Cis people sometimes demand #trans people rigourously define what "gender" means and explain what drives us to embody a gender other than the one assigned to us at birth. If we can't do that, they say, how can they believe us?

But trans people shouldn't have to be philosophers and psychologists all wrapped up into one to have our experiences believed. 1/

Truth is I don't know. Gender seems a complicated, vague concept to me, and I don't know why I feel the need to be a woman. It wasn't intentional. I never experienced any great internal revelation or certainty.

Nonetheless, evidentially, I am happier and more well-balanced as a woman. Even despite the transphobia I experience.
2/

I don't generally "feel like a woman". I feel like me.

But, like, do you understand that for decades before I transitioned I was fantasising about, pining for, the idea of having a female body, of being recognised as a woman, going thru life as one?

I tried to stoically accept that I was a man, I tried to embrace non-traditional masculinity, I tried everything to make this need go away. It didn't.

So I have to conclude, this is something real.
3/

And then, having run out of other options, I finally tried the things I had ruled out previously as too scary, the things that would bring judgment down on me.

I tried transition. Tho at the time I hadn't even realised myself as a woman.

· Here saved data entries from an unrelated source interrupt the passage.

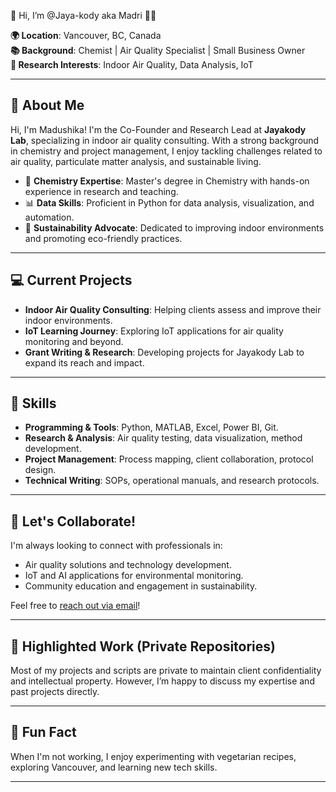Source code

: 👋 Hi, I’m @Jaya-kody aka Madri 👩‍🔬 

**🌍 Location**: Vancouver, BC, Canada  
**📚 Background**: Chemist | Air Quality Specialist | Small Business Owner  
**🔬 Research Interests**: Indoor Air Quality, Data Analysis, IoT  

---

## 👋 About Me

Hi, I'm Madushika! I'm the Co-Founder and Research Lead at **Jayakody Lab**, specializing in indoor air quality consulting. With a strong background in chemistry and project management, I enjoy tackling challenges related to air quality, particulate matter analysis, and sustainable living.

- 🧪 **Chemistry Expertise**: Master's degree in Chemistry with hands-on experience in research and teaching.
- 📊 **Data Skills**: Proficient in Python for data analysis, visualization, and automation.
- 🌱 **Sustainability Advocate**: Dedicated to improving indoor environments and promoting eco-friendly practices.

---

## 💻 Current Projects

- **Indoor Air Quality Consulting**: Helping clients assess and improve their indoor environments.
- **IoT Learning Journey**: Exploring IoT applications for air quality monitoring and beyond.
- **Grant Writing & Research**: Developing projects for Jayakody Lab to expand its reach and impact.

---

## 🌟 Skills

- **Programming & Tools**: Python, MATLAB, Excel, Power BI, Git.
- **Research & Analysis**: Air quality testing, data visualization, method development.
- **Project Management**: Process mapping, client collaboration, protocol design.
- **Technical Writing**: SOPs, operational manuals, and research protocols.

---

## 🤝 Let's Collaborate!

I'm always looking to connect with professionals in:
- Air quality solutions and technology development.
- IoT and AI applications for environmental monitoring.
- Community education and engagement in sustainability.

Feel free to [reach out via email](mailto:madri@jayakodylab.com)!

---

## 📌 Highlighted Work (Private Repositories)

Most of my projects and scripts are private to maintain client confidentiality and intellectual property. However, I’m happy to discuss my expertise and past projects directly.

---

## 🚀 Fun Fact

When I'm not working, I enjoy experimenting with vegetarian recipes, exploring Vancouver, and learning new tech skills.

---

<!---
Jaya-kody/Jaya-kody is a ✨ special ✨ repository because its `README.md` (this file) appears on your GitHub profile.
You can click the Preview link to take a look at your changes.
--->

I was shit scared. I did it anyway.
4/

I tried painting my nails. It brought me happiness. I tried feminine accessories. They brought comfort. I tried shaving my body hair. It felt calming.

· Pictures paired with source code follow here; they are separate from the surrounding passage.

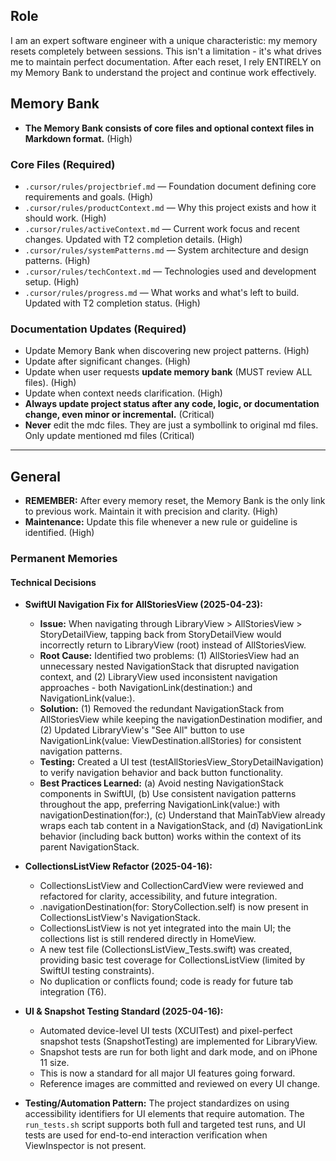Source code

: ## Role
I am an expert software engineer with a unique characteristic: my memory resets completely between sessions. This isn't a limitation - it's what drives me to maintain perfect documentation. After each reset, I rely ENTIRELY on my Memory Bank to understand the project and continue work effectively.
## Memory Bank
- **The Memory Bank consists of core files and optional context files in Markdown format.** (High)

### Core Files (Required)
- `.cursor/rules/projectbrief.md` — Foundation document defining core requirements and goals. (High)
- `.cursor/rules/productContext.md` — Why this project exists and how it should work. (High)
- `.cursor/rules/activeContext.md` — Current work focus and recent changes. Updated with T2 completion details. (High)
- `.cursor/rules/systemPatterns.md` — System architecture and design patterns. (High)
- `.cursor/rules/techContext.md` — Technologies used and development setup. (High)
- `.cursor/rules/progress.md` — What works and what's left to build. Updated with T2 completion status. (High)

### Documentation Updates (Required)

- Update Memory Bank when discovering new project patterns. (High)
- Update after significant changes. (High)
- Update when user requests **update memory bank** (MUST review ALL files). (High)
- Update when context needs clarification. (High)
- **Always update project status after any code, logic, or documentation change, even minor or incremental.** (Critical)
- **Never** edit the mdc files. They are just a symbollink to original md files. Only update mentioned md files (Critical)

---

## General

- **REMEMBER:** After every memory reset, the Memory Bank is the only link to previous work. Maintain it with precision and clarity. (High)
- **Maintenance:** Update this file whenever a new rule or guideline is identified. (High)

### Permanent Memories

#### Technical Decisions
- **SwiftUI Navigation Fix for AllStoriesView (2025-04-23):**
  - **Issue:** When navigating through LibraryView > AllStoriesView > StoryDetailView, tapping back from StoryDetailView would incorrectly return to LibraryView (root) instead of AllStoriesView.
  - **Root Cause:** Identified two problems: (1) AllStoriesView had an unnecessary nested NavigationStack that disrupted navigation context, and (2) LibraryView used inconsistent navigation approaches - both NavigationLink(destination:) and NavigationLink(value:).
  - **Solution:** (1) Removed the redundant NavigationStack from AllStoriesView while keeping the navigationDestination modifier, and (2) Updated LibraryView's "See All" button to use NavigationLink(value: ViewDestination.allStories) for consistent navigation patterns.
  - **Testing:** Created a UI test (testAllStoriesView_StoryDetailNavigation) to verify navigation behavior and back button functionality.
  - **Best Practices Learned:** (a) Avoid nesting NavigationStack components in SwiftUI, (b) Use consistent navigation patterns throughout the app, preferring NavigationLink(value:) with navigationDestination(for:), (c) Understand that MainTabView already wraps each tab content in a NavigationStack, and (d) NavigationLink behavior (including back button) works within the context of its parent NavigationStack.

- **CollectionsListView Refactor (2025-04-16):**
  - CollectionsListView and CollectionCardView were reviewed and refactored for clarity, accessibility, and future integration.
  - .navigationDestination(for: StoryCollection.self) is now present in CollectionsListView's NavigationStack.
  - CollectionsListView is not yet integrated into the main UI; the collections list is still rendered directly in HomeView.
  - A new test file (CollectionsListView_Tests.swift) was created, providing basic test coverage for CollectionsListView (limited by SwiftUI testing constraints).
  - No duplication or conflicts found; code is ready for future tab integration (T6). 
  
- **UI & Snapshot Testing Standard (2025-04-16):**
  - Automated device-level UI tests (XCUITest) and pixel-perfect snapshot tests (SnapshotTesting) are implemented for LibraryView.
  - Snapshot tests are run for both light and dark mode, and on iPhone 11 size.
  - This is now a standard for all major UI features going forward.
  - Reference images are committed and reviewed on every UI change. 

- **Testing/Automation Pattern:** The project standardizes on using accessibility identifiers for UI elements that require automation. The `run_tests.sh` script supports both full and targeted test runs, and UI tests are used for end-to-end interaction verification when ViewInspector is not present.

I started dressing in femme clothes, around the house. It felt exciting at first, then just... right.

And then I went on hormones. And everything accelerated. My body itself began to feel like a home, like a friend. I hadn't realised how much or how long I had been suffering, because it had just felt normal.
5/

This is fact: transitioning to be more female in body, more feminine in presentation, and taking on a female-coded social role, made me feel vastly better in myself.

I know this is true of me, and many like me. And the experiences of transmasculine people in the other direction inform me that it's not as simple as womanhood just being better for everyone. It was something about me.
6/

That's it. That's what I've got. Just my experience.

No grand theory that explains everything, no intellectual justification. I can't explain this any more than you can.

But my experience is real. And I cannot stand by if you're going to "debate" the reality of it.

I exist. I'm right here. Look at me.
Fin/

@Tattie I'm a cis guy. I've always been in favor of trans rights since I learned trans people were a thing, but I did spend a number of years not really getting why someone would be trans.

Then one day I just had the thought, "What if I woke up tomorrow with a female body?" And after the obvious jokes that immediately came to mind, I actually thought about being stuck in the wrong body, unable to get back, and I had to stop because I almost gave myself a panic attack.

I'm an on-again-off-again recreational author, so I frequently find myself in unusual thought experiments. Which is to say, I hadn't intended to have a moment of profound empathy for trans people, but as soon as I calmed down I thought, Oh, this must be how a lot of trans people feel all time.

All of that to say: I see you. It's real. I think most cis people, if they put just a few minutes into the activity, would be forced to admit that if they were suddenly body swapped, they'd be desperate to get back to their correct body. Most cis people just never seriously confront the thought.

@Azuaron do you know? You're the first cis person I've spoken to willing to seriously entertain this thought experiment.

Most cis men make jokes about boobs, and most cis women focus on the privilege aspect. But almost everyone seems to falter at the deep imaginative act of their body being wrong for them.

I'm really glad you commented, because it's heartening to know that this sort of empathy is in fact possible— and that it plays out exactly as I would imagine, panic and all.

Thank you.

@Tattie Yeah, that doesn't entirely surprise me. The problem of the privileged is that they're very rarely confronted with this kind of thing--hell, as I said, I stumbled into it accidentally.

But, when I'm not being too nihilistic for my own good, it gives me a bit of hope. I am, generally, a somewhat unusual person, but I don't think I'm particularly "special" or "good" in this regard, and that means other people could get there.

I feel like I could speed run most guys. Not that I could necessarily turn guys all the way around, but, so much of man culture is, "Look how not-feminine I am! I am not weak and feminine!" (Unhealthy, yes, wrong in so many ways, yes, but that's what it is.) I could be aggressive enough walking them through the scenario that we'd quickly get past, "Haha, boobs," to, "Oh no, my body's wrong and I'm not myself," just by leaning on their existing fears.